Where does the word "flavray" occur in the entries below? Copy every line that has it.
*** Records for the task
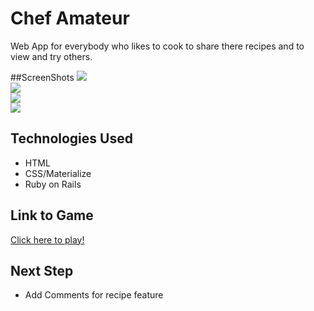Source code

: # Chef Amateur

Web App for everybody who likes to cook 
to share there recipes and to view and try others.

##ScreenShots
<img src="https://imgur.com/ivtwWPA"/>
<br>
<img src="https://imgur.com/cuRZEKl"/>
<br>
<img src="https://imgur.com/IHRCrJl"/>
<br>
<img src="https://imgur.com/VLhUkN3"/>


## Technologies Used

* HTML
* CSS/Materialize
* Ruby on Rails


## Link to Game

[Click here to play!](http://Jaguirre123.github.io/Project_1_connect4)


## Next Step
* Add Comments for recipe feature
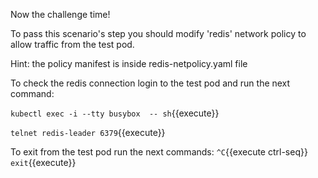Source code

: Now the challenge time!

To pass this scenario's step you should modify 'redis' network policy to allow
traffic from the test pod.

Hint: the policy manifest is inside redis-netpolicy.yaml file

To check the redis connection login to the test pod and run the next command:

`kubectl exec -i --tty busybox  -- sh`{{execute}}

`telnet redis-leader 6379`{{execute}}

To exit from the test pod run the next commands:
`^C`{{execute ctrl-seq}}
`exit`{{execute}}
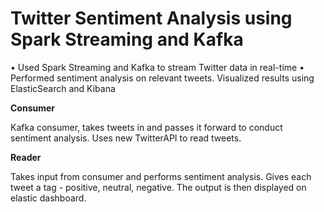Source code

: # Twitter Sentiment Analysis using Spark Streaming and Kafka

• Used Spark Streaming and Kafka to stream Twitter data in real-time
• Performed sentiment analysis on relevant tweets. Visualized results using ElasticSearch and Kibana

**Consumer**

Kafka consumer, takes tweets in and passes it forward to conduct sentiment analysis.
Uses new TwitterAPI to read tweets.

**Reader**

Takes input from consumer and performs sentiment analysis. Gives each tweet a tag - positive, neutral, negative.  The output is then displayed on elastic dashboard.

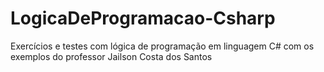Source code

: # LogicaDeProgramacao-Csharp

Exercícios e testes com lógica de programação em linguagem C# com os exemplos do professor Jailson Costa dos Santos
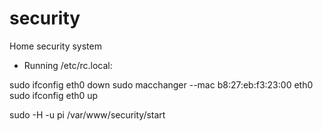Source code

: # security
Home security system

* Running
/etc/rc.local:

sudo ifconfig eth0 down
sudo macchanger --mac b8:27:eb:f3:23:00 eth0
sudo ifconfig eth0 up

sudo -H -u pi /var/www/security/start
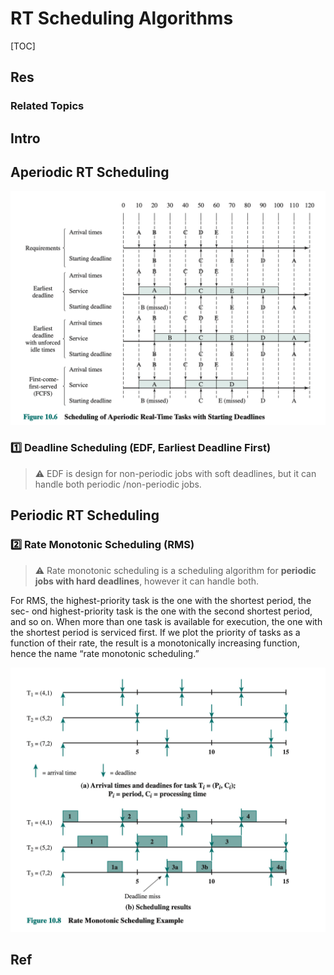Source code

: # RT Scheduling Algorithms

[TOC]



## Res
### Related Topics



## Intro


## Aperiodic RT Scheduling
![](../../../../../../../Assets/Pics/Screenshot%202023-05-25%20at%202.33.09%20PM.png)


### 1️⃣ Deadline Scheduling (EDF, Earliest Deadline First)
> ⚠ EDF is design for non-periodic jobs with soft deadlines, but it can handle both periodic /non-periodic jobs.



## Periodic RT Scheduling
### 2️⃣ Rate Monotonic Scheduling (RMS)
> ⚠ Rate monotonic scheduling is a scheduling algorithm for **periodic jobs with hard deadlines**, however it can handle both. 

For RMS, the highest-priority task is the one with the shortest period, the sec- ond highest-priority task is the one with the second shortest period, and so on. When more than one task is available for execution, the one with the shortest period is serviced first. If we plot the priority of tasks as a function of their rate, the result is a monotonically increasing function, hence the name “rate monotonic scheduling.”

![](../../../../../../../Assets/Pics/Screenshot%202023-05-25%20at%202.44.47%20PM.png)



## Ref

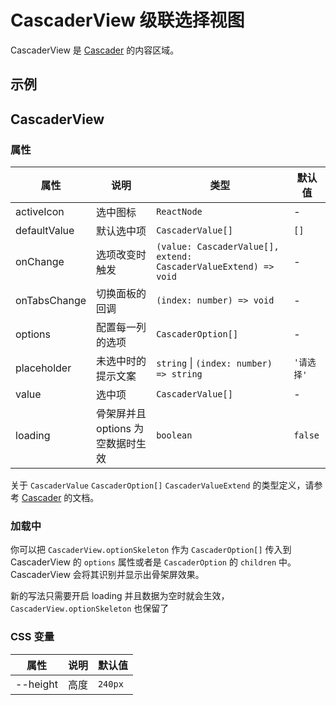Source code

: # CascaderView 级联选择视图

CascaderView 是 [Cascader](/zh/components/cascader) 的内容区域。

## 示例

<code src="./demos/demo1.tsx"></code>

## CascaderView

### 属性

| 属性 | 说明 | 类型 | 默认值 |
| --- | --- | --- | --- |
| activeIcon | 选中图标 | `ReactNode` | - |
| defaultValue | 默认选中项 | `CascaderValue[]` | `[]` |
| onChange | 选项改变时触发 | `(value: CascaderValue[], extend: CascaderValueExtend) => void` | - |
| onTabsChange | 切换面板的回调 | `(index: number) => void` | - |
| options | 配置每一列的选项 | `CascaderOption[]` | - |
| placeholder | 未选中时的提示文案 | `string` \| `(index: number) => string` | `'请选择'` |
| value | 选中项 | `CascaderValue[]` | - |
| loading | 骨架屏并且 options 为空数据时生效 | `boolean` | `false` |

关于 `CascaderValue` `CascaderOption[]` `CascaderValueExtend` 的类型定义，请参考 [Cascader](/zh/components/cascader#api) 的文档。

### 加载中 <Experimental></Experimental>

你可以把 `CascaderView.optionSkeleton` 作为 `CascaderOption[]` 传入到 CascaderView 的 `options` 属性或者是 `CascaderOption` 的 `children` 中。CascaderView 会将其识别并显示出骨架屏效果。

新的写法只需要开启 loading 并且数据为空时就会生效，`CascaderView.optionSkeleton` 也保留了

### CSS 变量

| 属性     | 说明 | 默认值  |
| -------- | ---- | ------- |
| --height | 高度 | `240px` |
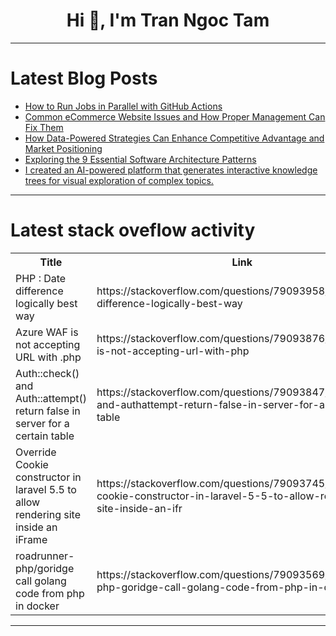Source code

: <h1 align="center">Hi 👋, I'm Tran Ngoc Tam</h1>

---

# Latest Blog Posts 
<!-- BLOG-POST-LIST:START -->
- [How to Run Jobs in Parallel with GitHub Actions](https://dev.to/cicube/how-to-run-jobs-in-parallel-with-github-actions-4png)
- [Common eCommerce Website Issues and How Proper Management Can Fix Them](https://dev.to/angelinajasper/common-ecommerce-website-issues-and-how-proper-management-can-fix-them-3j5d)
- [How Data-Powered Strategies Can Enhance Competitive Advantage and Market Positioning](https://dev.to/marufhossain/how-data-powered-strategies-can-enhance-competitive-advantage-and-market-positioning-1jcg)
- [Exploring the 9 Essential Software Architecture Patterns](https://dev.to/akhil_mittal/exploring-the-9-essential-software-architecture-patterns-2kge)
- [I created an AI-powered platform that generates interactive knowledge trees for visual exploration of complex topics.](https://dev.to/ougai_quantum/i-created-an-ai-powered-platform-that-generates-interactive-knowledge-trees-for-visual-exploration-of-complex-topics-ae0)
<!-- BLOG-POST-LIST:END -->

---

# Latest stack oveflow activity
<table>
  <tr><th>Title</th><th>Link</th></tr>
  <!-- STACKOVERFLOW:START --><tr><td>PHP : Date difference logically best way</td><td>https://stackoverflow.com/questions/79093958/php-date-difference-logically-best-way</td></tr><tr><td>Azure WAF is not accepting URL with .php</td><td>https://stackoverflow.com/questions/79093876/azure-waf-is-not-accepting-url-with-php</td></tr><tr><td>Auth::check&lpar;&rpar; and Auth::attempt&lpar;&rpar; return false in server for a certain table</td><td>https://stackoverflow.com/questions/79093847/authcheck-and-authattempt-return-false-in-server-for-a-certain-table</td></tr><tr><td>Override Cookie constructor in laravel 5.5 to allow rendering site inside an iFrame</td><td>https://stackoverflow.com/questions/79093745/override-cookie-constructor-in-laravel-5-5-to-allow-rendering-site-inside-an-ifr</td></tr><tr><td>roadrunner-php/goridge call golang code from php in docker</td><td>https://stackoverflow.com/questions/79093569/roadrunner-php-goridge-call-golang-code-from-php-in-docker</td></tr><!-- STACKOVERFLOW:END -->
</table>

---


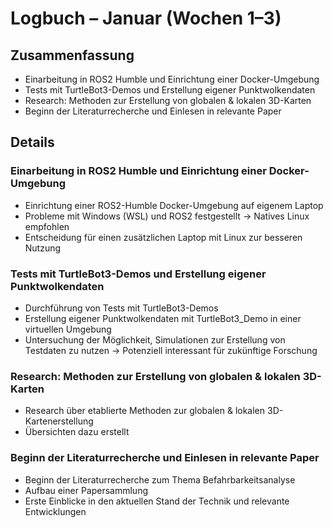 # Logbuch – Januar (Wochen 1–3)

## Zusammenfassung
- Einarbeitung in ROS2 Humble und Einrichtung einer Docker-Umgebung
- Tests mit TurtleBot3-Demos und Erstellung eigener Punktwolkendaten
- Research: Methoden zur Erstellung von globalen & lokalen 3D-Karten
- Beginn der Literaturrecherche und Einlesen in relevante Paper

## Details

### Einarbeitung in ROS2 Humble und Einrichtung einer Docker-Umgebung
- Einrichtung einer ROS2-Humble Docker-Umgebung auf eigenem Laptop
- Probleme mit Windows (WSL) und ROS2 festgestellt → Natives Linux empfohlen
- Entscheidung für einen zusätzlichen Laptop mit Linux zur besseren Nutzung

### Tests mit TurtleBot3-Demos und Erstellung eigener Punktwolkendaten
- Durchführung von Tests mit TurtleBot3-Demos
- Erstellung eigener Punktwolkendaten mit TurtleBot3_Demo in einer virtuellen Umgebung
- Untersuchung der Möglichkeit, Simulationen zur Erstellung von Testdaten zu nutzen → Potenziell interessant für zukünftige Forschung

### Research: Methoden zur Erstellung von globalen & lokalen 3D-Karten
- Research über etablierte Methoden zur globalen & lokalen 3D-Kartenerstellung
- Übersichten dazu erstellt

### Beginn der Literaturrecherche und Einlesen in relevante Paper
- Beginn der Literaturrecherche zum Thema Befahrbarkeitsanalyse
- Aufbau einer Papersammlung
- Erste Einblicke in den aktuellen Stand der Technik und relevante Entwicklungen
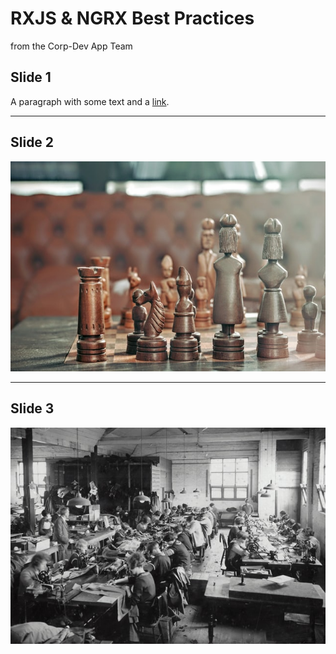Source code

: # RXJS & NGRX Best Practices

from the Corp-Dev App Team

## Slide 1

A paragraph with some text and a [link](http://hakim.se).

---

## Slide 2

![Management](assets/management-small.jpg)

---

## Slide 3

![Assembly LIne](assets/assemblyline-small.jpg)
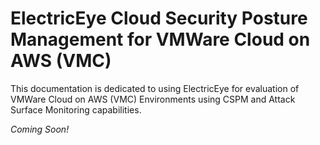 # ElectricEye Cloud Security Posture Management for VMWare Cloud on AWS (VMC)

This documentation is dedicated to using ElectricEye for evaluation of VMWare Cloud on AWS (VMC) Environments using CSPM and Attack Surface Monitoring capabilities.

*Coming Soon!*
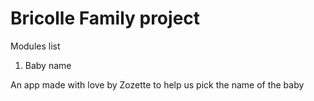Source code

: # Bricolle Family project

Modules list

1. Baby name

An app made with love by Zozette to help us pick the name of the baby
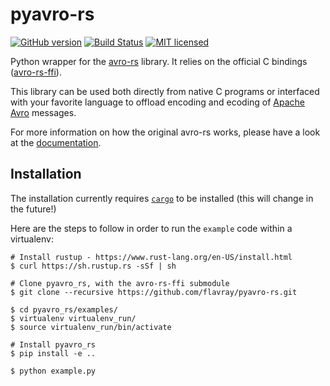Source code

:# pyavro-rs

[![GitHub version](https://badge.fury.io/gh/flavray%2Fpyavro-rs.svg)](https://badge.fury.io/gh/flavray%2Fpyavro-rs)
[![Build Status](https://travis-ci.org/flavray/pyavro-rs.svg?branch=master)](https://travis-ci.org/flavray/pyavro-rs)
[![MIT licensed](https://img.shields.io/badge/license-MIT-blue.svg)](https://github.com/flavray/pyavro-rs/blob/master/LICENSE)

Python wrapper for the [avro-rs](https://github.com/flavray/avro-rs) library. It relies on the official C bindings ([avro-rs-ffi](https://github.com/flavray/avro-rs-ffi)).

This library can be used both directly from native C programs or interfaced with your favorite language to offload encoding and ecoding of [Apache Avro](https://avro.apache.org/) messages.  

For more information on how the original avro-rs works, please have a look at the [documentation](https://docs.rs/avro-rs). 

## Installation

The installation currently requires [`cargo`](https://doc.rust-lang.org/cargo/)
to be installed (this will change in the future!)

Here are the steps to follow in order to run the `example` code within a
virtualenv:

    # Install rustup - https://www.rust-lang.org/en-US/install.html
    $ curl https://sh.rustup.rs -sSf | sh

    # Clone pyavro_rs, with the avro-rs-ffi submodule
    $ git clone --recursive https://github.com/flavray/pyavro-rs.git

    $ cd pyavro_rs/examples/
    $ virtualenv virtualenv_run/
    $ source virtualenv_run/bin/activate

    # Install pyavro_rs
    $ pip install -e ..

    $ python example.py
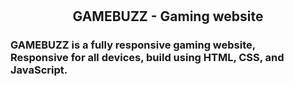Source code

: 

  <br />
  <br />

  <h2 align="center">GAMEBUZZ - Gaming website</h2>

  <h3 aligh="center"> GAMEBUZZ is a fully responsive gaming website, <br />Responsive for all devices, build using HTML, CSS, and JavaScript. </h3>


</div>

<br />

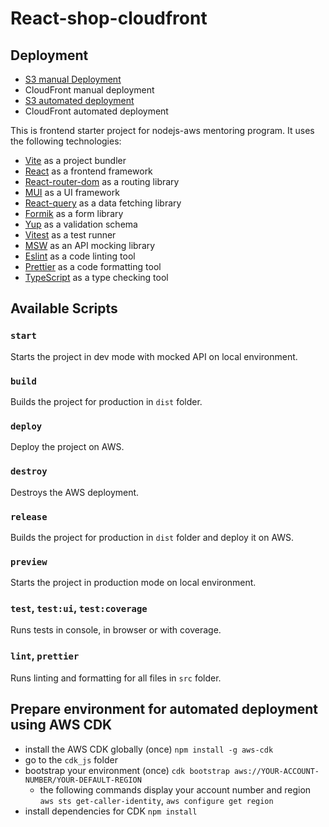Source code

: # React-shop-cloudfront

## Deployment
- [S3 manual Deployment](http://rss-aws-cloud-developer-task-2.s3-website-eu-west-1.amazonaws.com)
- CloudFront manual deployment
- [S3 automated deployment](http://rss-aws-cloud-developer-task-2-automated-deploy.s3-website-eu-west-1.amazonaws.com/)
- CloudFront automated deployment

This is frontend starter project for nodejs-aws mentoring program. It uses the following technologies:

- [Vite](https://vitejs.dev/) as a project bundler
- [React](https://beta.reactjs.org/) as a frontend framework
- [React-router-dom](https://reactrouterdotcom.fly.dev/) as a routing library
- [MUI](https://mui.com/) as a UI framework
- [React-query](https://react-query-v3.tanstack.com/) as a data fetching library
- [Formik](https://formik.org/) as a form library
- [Yup](https://github.com/jquense/yup) as a validation schema
- [Vitest](https://vitest.dev/) as a test runner
- [MSW](https://mswjs.io/) as an API mocking library
- [Eslint](https://eslint.org/) as a code linting tool
- [Prettier](https://prettier.io/) as a code formatting tool
- [TypeScript](https://www.typescriptlang.org/) as a type checking tool

## Available Scripts

### `start`

Starts the project in dev mode with mocked API on local environment.

### `build`

Builds the project for production in `dist` folder.

### `deploy`

Deploy the project on AWS.

### `destroy`

Destroys the AWS deployment.

### `release`

Builds the project for production in `dist` folder and deploy it on AWS.

### `preview`

Starts the project in production mode on local environment.

### `test`, `test:ui`, `test:coverage`

Runs tests in console, in browser or with coverage.

### `lint`, `prettier`

Runs linting and formatting for all files in `src` folder.

## Prepare environment for automated deployment using AWS CDK
- install the AWS CDK globally (once) `npm install -g aws-cdk`
- go to the `cdk_js` folder
- bootstrap your environment (once) `cdk bootstrap aws://YOUR-ACCOUNT-NUMBER/YOUR-DEFAULT-REGION`
  - the following commands display your account number and region `aws sts get-caller-identity`, `aws configure get region`
- install dependencies for CDK `npm install`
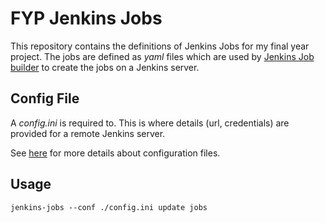 # FYP Jenkins Jobs

This repository contains the definitions of Jenkins Jobs for my final year project. The jobs are defined as *yaml* files which are used by [Jenkins Job builder](https://docs.openstack.org/infra/jenkins-job-builder/) to create the jobs on a Jenkins server.

## Config File

A *config.ini* is required to. This is where details (url, credentials) are provided for a remote Jenkins server.

See [here](https://docs.openstack.org/infra/jenkins-job-builder/quick-start.html#use-case-2-updating-jenkins-jobs) for more details about configuration files.

## Usage

    jenkins-jobs --conf ./config.ini update jobs


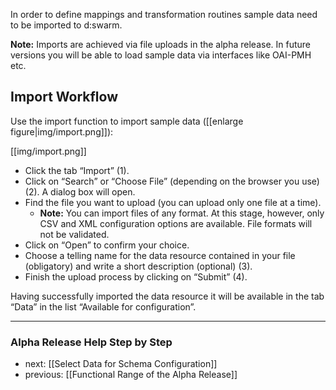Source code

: In order to define mappings and transformation routines sample data need to be imported to d:swarm.

__Note:__ Imports are achieved via file uploads in the alpha release. In future versions you will be able to load sample data via interfaces like OAI-PMH etc.

## Import Workflow

Use the import function to import sample data ([[enlarge figure|img/import.png]]):

[[img/import.png]]

* Click the tab “Import” (1).
* Click on “Search” or “Choose File” (depending on the browser you use) (2). A dialog box will open.
* Find the file you want to upload (you can upload only one file at a time).
  * __Note:__ You can import files of any format. At this stage, however, only CSV and XML configuration options are available. File formats will not be validated.
* Click on “Open” to confirm your choice.
* Choose a telling name for the data resource contained in your file (obligatory) and write a short description (optional) (3).
* Finish the upload process by clicking on “Submit” (4).

Having successfully imported the data resource it will be available in the tab “Data” in the list “Available for configuration”.


-----------------------------------
### Alpha Release Help Step by Step

* next: [[Select Data for Schema Configuration]]
* previous: [[Functional Range of the Alpha Release]]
******
__Solution__:
[![GitHub version](https://badge.fury.io/gh/flavray%2Fpyavro-rs.svg)](https://badge.fury.io/gh/flavray%2Fpyavro-rs)
[![Build Status](https://travis-ci.org/flavray/pyavro-rs.svg?branch=master)](https://travis-ci.org/flavray/pyavro-rs)
[![MIT licensed](https://img.shields.io/badge/license-MIT-blue.svg)](https://github.com/flavray/pyavro-rs/blob/master/LICENSE)
Python wrapper for the [avro-rs](https://github.com/flavray/avro-rs) library. It relies on the official C bindings ([avro-rs-ffi](https://github.com/flavray/avro-rs-ffi)).
    $ git clone --recursive https://github.com/flavray/pyavro-rs.git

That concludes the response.